WHAT IS NEEDED. Return exactly the span of lines in the following data that opens with the line containing "Для каждой точки" and closes with the line containing "0.5 & 0.998 & 0.221 & 2.043 & 1.818 & 0.393\\". Include nothing else.
==================================================
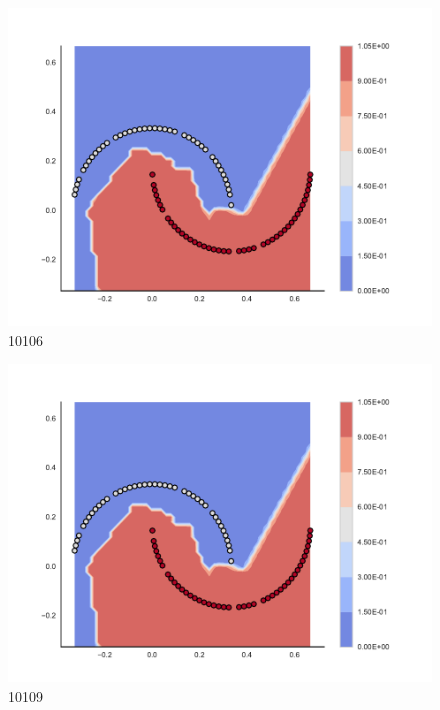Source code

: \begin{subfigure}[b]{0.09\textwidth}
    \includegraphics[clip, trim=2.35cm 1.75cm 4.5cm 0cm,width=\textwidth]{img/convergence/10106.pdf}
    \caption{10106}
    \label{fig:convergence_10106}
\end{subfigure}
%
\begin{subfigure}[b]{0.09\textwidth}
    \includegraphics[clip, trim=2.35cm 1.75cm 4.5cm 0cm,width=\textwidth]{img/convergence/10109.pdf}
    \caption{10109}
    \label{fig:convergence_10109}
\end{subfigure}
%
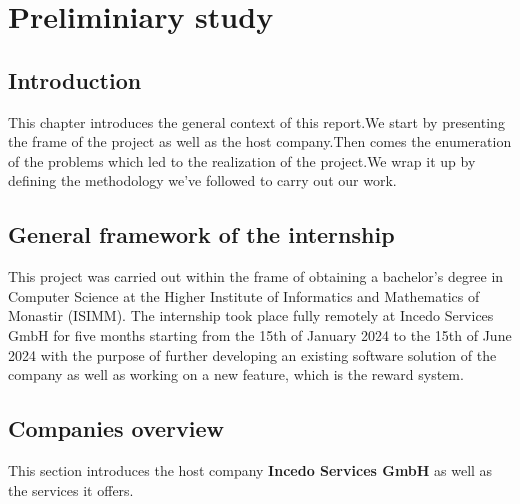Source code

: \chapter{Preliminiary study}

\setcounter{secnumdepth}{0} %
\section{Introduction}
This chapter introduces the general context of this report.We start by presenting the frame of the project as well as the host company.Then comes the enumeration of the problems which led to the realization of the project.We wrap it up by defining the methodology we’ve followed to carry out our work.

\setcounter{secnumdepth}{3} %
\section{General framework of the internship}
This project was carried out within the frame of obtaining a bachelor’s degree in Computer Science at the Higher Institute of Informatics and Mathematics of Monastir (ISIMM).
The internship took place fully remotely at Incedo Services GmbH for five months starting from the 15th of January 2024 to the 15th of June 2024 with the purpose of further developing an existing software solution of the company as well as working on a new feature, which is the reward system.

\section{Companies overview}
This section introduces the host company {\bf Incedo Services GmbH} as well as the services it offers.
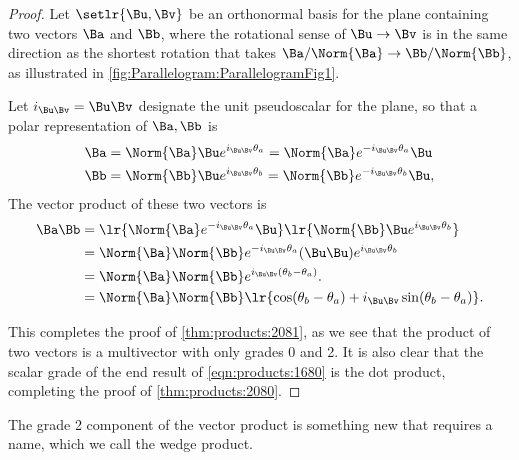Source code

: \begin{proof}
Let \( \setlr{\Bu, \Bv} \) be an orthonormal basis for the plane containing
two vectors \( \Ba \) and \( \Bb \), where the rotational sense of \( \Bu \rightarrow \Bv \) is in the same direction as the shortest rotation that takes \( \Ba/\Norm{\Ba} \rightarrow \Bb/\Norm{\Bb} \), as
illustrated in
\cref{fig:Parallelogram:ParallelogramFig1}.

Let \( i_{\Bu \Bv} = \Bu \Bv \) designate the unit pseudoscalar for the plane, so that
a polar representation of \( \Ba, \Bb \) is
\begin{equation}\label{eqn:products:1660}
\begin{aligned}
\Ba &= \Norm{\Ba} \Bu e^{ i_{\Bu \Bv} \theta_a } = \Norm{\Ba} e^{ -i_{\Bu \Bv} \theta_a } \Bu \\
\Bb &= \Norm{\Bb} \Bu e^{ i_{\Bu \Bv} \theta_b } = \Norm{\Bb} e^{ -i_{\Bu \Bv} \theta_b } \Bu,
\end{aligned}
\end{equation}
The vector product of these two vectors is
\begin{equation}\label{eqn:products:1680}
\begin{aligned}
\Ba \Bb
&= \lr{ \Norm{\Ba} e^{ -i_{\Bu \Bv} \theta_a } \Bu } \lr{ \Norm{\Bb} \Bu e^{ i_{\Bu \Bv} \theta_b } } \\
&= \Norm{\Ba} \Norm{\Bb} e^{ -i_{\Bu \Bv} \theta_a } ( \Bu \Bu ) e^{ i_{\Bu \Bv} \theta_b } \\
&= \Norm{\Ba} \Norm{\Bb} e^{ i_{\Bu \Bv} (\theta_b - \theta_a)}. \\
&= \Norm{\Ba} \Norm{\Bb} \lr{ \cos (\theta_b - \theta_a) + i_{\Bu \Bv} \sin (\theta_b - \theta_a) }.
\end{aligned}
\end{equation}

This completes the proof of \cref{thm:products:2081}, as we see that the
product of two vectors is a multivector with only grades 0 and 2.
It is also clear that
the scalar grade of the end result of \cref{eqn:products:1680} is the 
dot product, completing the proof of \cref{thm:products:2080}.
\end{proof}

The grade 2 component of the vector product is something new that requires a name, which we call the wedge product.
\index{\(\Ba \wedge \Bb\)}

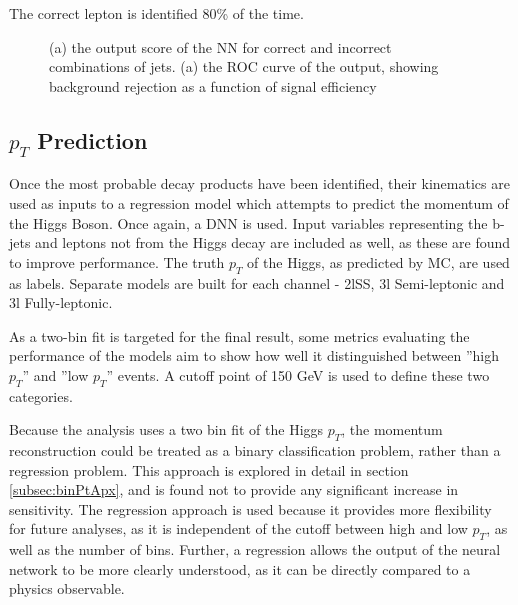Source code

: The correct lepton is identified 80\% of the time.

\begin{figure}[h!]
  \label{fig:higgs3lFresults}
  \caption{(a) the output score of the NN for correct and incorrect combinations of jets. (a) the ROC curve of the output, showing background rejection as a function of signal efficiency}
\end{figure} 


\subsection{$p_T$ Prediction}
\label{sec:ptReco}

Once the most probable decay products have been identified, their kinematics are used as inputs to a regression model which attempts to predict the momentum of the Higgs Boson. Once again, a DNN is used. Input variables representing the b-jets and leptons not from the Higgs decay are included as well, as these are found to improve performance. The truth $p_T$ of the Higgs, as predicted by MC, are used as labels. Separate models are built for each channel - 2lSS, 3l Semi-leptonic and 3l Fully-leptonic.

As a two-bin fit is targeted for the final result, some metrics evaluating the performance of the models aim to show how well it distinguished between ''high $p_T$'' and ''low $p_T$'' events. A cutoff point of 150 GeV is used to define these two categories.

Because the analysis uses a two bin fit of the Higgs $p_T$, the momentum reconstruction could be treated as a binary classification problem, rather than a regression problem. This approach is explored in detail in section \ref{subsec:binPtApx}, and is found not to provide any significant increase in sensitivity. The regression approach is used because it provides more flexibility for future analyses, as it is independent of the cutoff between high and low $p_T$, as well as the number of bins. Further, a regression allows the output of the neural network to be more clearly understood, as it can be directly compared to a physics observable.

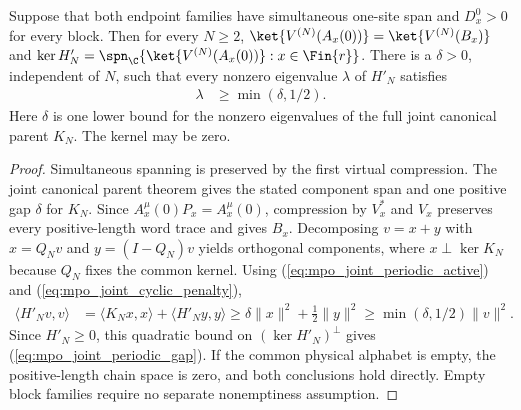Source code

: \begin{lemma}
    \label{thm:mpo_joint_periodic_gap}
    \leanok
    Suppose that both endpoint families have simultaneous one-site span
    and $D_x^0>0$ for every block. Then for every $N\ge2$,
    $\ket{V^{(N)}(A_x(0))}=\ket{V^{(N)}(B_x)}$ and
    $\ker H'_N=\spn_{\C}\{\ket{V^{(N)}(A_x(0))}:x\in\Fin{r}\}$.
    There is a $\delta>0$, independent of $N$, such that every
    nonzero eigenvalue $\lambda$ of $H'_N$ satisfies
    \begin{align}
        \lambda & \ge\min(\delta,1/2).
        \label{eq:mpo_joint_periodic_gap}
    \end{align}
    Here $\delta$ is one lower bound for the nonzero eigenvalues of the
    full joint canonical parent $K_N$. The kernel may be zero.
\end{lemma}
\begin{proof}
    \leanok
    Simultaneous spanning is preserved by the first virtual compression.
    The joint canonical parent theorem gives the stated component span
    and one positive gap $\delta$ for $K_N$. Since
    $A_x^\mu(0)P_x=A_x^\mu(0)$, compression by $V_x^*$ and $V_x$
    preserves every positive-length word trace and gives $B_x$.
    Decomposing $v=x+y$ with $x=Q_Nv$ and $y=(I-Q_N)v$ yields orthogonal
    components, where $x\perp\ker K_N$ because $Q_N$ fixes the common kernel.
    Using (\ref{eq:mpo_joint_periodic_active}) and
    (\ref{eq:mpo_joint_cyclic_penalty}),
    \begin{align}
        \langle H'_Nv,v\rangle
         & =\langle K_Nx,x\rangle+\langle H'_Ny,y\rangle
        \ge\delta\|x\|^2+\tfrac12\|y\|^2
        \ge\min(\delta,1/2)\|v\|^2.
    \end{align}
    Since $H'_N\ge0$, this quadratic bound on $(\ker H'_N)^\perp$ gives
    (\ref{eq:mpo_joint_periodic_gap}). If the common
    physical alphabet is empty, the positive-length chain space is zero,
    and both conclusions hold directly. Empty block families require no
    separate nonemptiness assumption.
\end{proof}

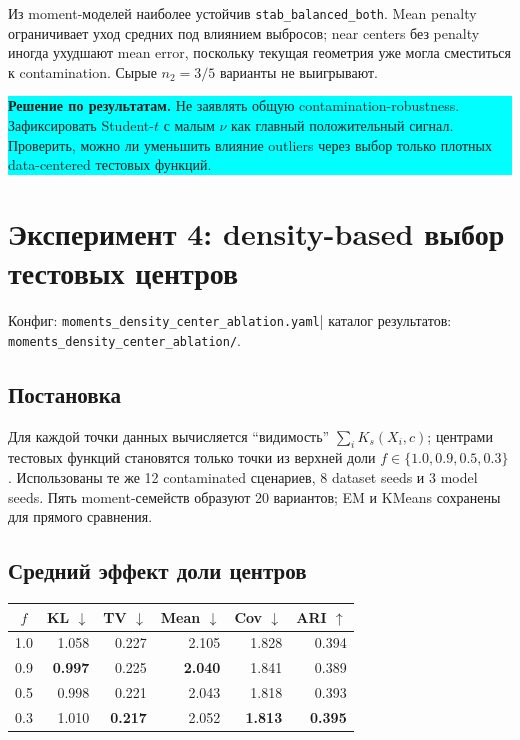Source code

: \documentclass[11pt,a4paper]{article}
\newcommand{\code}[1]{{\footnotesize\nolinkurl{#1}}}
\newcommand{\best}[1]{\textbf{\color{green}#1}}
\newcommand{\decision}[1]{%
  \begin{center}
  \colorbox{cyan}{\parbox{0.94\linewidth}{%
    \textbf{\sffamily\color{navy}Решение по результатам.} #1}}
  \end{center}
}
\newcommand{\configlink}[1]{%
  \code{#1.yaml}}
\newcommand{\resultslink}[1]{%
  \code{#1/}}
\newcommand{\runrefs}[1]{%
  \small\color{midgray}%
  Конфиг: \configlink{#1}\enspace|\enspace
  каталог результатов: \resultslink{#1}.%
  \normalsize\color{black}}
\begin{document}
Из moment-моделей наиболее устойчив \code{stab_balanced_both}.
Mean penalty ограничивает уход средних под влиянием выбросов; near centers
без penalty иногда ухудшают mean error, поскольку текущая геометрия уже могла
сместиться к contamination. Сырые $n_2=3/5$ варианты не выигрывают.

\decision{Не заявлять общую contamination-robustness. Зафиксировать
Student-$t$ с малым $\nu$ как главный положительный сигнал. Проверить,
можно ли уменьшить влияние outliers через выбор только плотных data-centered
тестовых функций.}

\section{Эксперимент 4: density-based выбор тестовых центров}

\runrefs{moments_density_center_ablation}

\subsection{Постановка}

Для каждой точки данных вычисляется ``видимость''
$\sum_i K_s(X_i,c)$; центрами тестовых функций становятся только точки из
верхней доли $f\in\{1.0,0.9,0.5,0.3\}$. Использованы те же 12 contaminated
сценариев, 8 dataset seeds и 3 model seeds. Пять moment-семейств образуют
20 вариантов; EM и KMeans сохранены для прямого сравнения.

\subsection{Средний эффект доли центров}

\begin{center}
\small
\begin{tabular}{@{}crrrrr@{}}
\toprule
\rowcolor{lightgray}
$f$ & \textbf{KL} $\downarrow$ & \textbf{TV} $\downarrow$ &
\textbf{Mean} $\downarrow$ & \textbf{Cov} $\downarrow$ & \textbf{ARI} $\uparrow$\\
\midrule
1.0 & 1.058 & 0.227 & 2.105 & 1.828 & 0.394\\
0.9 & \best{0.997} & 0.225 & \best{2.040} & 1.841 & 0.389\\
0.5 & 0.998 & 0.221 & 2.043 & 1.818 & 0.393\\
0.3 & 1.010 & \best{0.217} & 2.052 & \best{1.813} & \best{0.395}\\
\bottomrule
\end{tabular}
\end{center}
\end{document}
==================================================
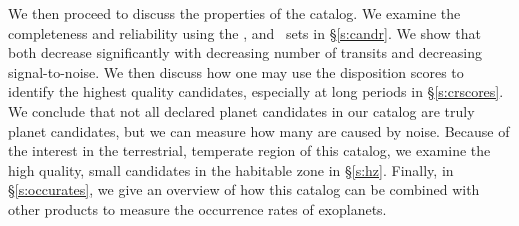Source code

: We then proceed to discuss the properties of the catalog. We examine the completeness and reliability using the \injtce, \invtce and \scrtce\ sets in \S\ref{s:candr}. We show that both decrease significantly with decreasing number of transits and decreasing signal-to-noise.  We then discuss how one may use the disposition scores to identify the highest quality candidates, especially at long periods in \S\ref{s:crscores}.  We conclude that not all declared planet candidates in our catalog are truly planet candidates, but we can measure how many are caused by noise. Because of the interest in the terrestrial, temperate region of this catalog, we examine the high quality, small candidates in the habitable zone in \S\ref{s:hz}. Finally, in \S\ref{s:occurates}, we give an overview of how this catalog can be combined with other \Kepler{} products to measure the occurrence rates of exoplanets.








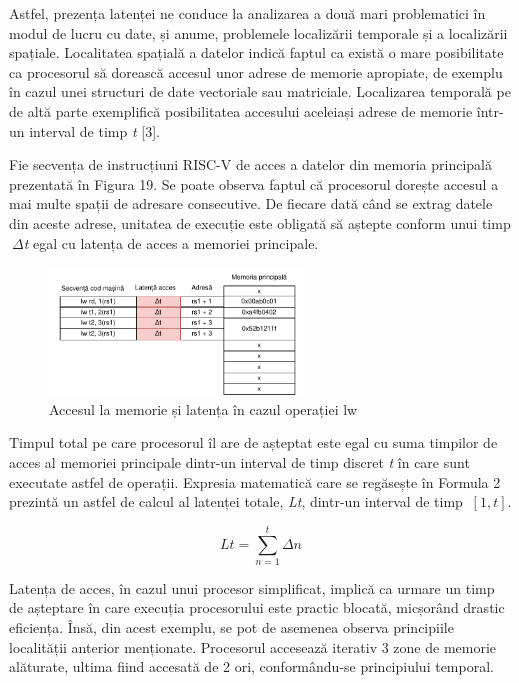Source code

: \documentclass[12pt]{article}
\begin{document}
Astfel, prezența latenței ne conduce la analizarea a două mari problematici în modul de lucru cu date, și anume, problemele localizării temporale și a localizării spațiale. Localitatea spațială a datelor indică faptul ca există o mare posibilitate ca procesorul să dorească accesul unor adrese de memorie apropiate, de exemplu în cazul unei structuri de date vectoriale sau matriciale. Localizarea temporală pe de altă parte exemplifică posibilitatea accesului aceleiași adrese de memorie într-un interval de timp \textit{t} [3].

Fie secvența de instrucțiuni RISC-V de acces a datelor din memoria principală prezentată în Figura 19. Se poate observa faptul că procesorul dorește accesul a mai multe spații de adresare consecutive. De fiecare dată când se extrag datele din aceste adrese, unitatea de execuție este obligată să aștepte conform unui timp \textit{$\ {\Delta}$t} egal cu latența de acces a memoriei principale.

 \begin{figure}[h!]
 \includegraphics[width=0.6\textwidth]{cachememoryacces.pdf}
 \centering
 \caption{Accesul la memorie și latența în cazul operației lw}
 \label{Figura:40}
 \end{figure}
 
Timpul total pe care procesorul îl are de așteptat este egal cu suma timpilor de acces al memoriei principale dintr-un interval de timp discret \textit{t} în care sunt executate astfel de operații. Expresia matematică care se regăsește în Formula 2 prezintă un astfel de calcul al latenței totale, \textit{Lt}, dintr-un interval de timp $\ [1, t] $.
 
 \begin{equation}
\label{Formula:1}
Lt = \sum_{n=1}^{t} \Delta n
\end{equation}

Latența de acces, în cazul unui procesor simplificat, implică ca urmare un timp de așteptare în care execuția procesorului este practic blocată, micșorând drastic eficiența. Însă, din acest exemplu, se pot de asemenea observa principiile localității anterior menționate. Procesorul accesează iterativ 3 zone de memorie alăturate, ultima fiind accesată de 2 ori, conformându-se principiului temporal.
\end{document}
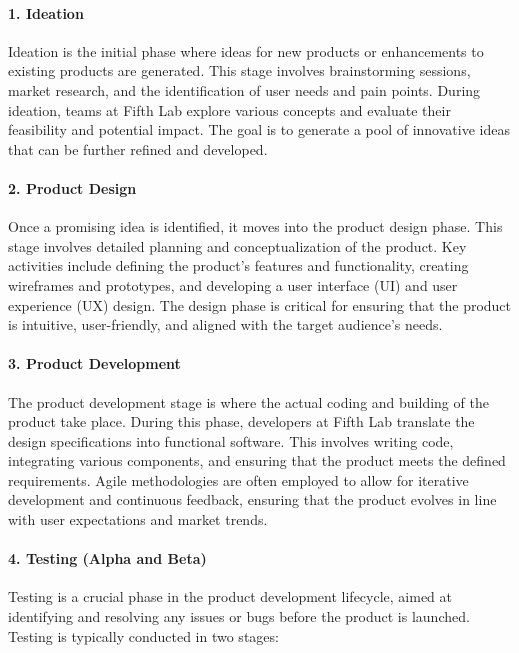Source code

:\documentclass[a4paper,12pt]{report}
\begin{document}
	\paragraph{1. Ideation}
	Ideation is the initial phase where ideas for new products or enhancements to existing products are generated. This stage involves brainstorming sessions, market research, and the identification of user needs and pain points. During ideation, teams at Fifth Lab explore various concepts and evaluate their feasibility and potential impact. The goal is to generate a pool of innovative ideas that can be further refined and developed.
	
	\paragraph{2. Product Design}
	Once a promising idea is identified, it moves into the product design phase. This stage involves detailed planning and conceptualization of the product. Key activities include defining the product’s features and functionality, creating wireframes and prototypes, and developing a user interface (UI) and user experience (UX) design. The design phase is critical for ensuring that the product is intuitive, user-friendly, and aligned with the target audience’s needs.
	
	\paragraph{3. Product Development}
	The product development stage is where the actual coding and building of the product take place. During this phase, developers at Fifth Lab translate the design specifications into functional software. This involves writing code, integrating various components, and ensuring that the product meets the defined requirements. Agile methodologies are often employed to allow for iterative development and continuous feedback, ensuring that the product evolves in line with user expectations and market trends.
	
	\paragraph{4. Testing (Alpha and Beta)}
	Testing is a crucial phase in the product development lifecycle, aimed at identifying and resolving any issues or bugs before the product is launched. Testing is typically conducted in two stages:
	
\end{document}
==================================================
EXPECTED OUTPUT.
Для каждой точки данных вычисляется ``видимость''
$\sum_i K_s(X_i,c)$; центрами тестовых функций становятся только точки из
верхней доли $f\in\{1.0,0.9,0.5,0.3\}$. Использованы те же 12 contaminated
сценариев, 8 dataset seeds и 3 model seeds. Пять moment-семейств образуют
20 вариантов; EM и KMeans сохранены для прямого сравнения.

\subsection{Средний эффект доли центров}

\begin{center}
\small
\begin{tabular}{@{}crrrrr@{}}
\toprule
\rowcolor{lightgray}
$f$ & \textbf{KL} $\downarrow$ & \textbf{TV} $\downarrow$ &
\textbf{Mean} $\downarrow$ & \textbf{Cov} $\downarrow$ & \textbf{ARI} $\uparrow$\\
\midrule
1.0 & 1.058 & 0.227 & 2.105 & 1.828 & 0.394\\
0.9 & \best{0.997} & 0.225 & \best{2.040} & 1.841 & 0.389\\
0.5 & 0.998 & 0.221 & 2.043 & 1.818 & 0.393\\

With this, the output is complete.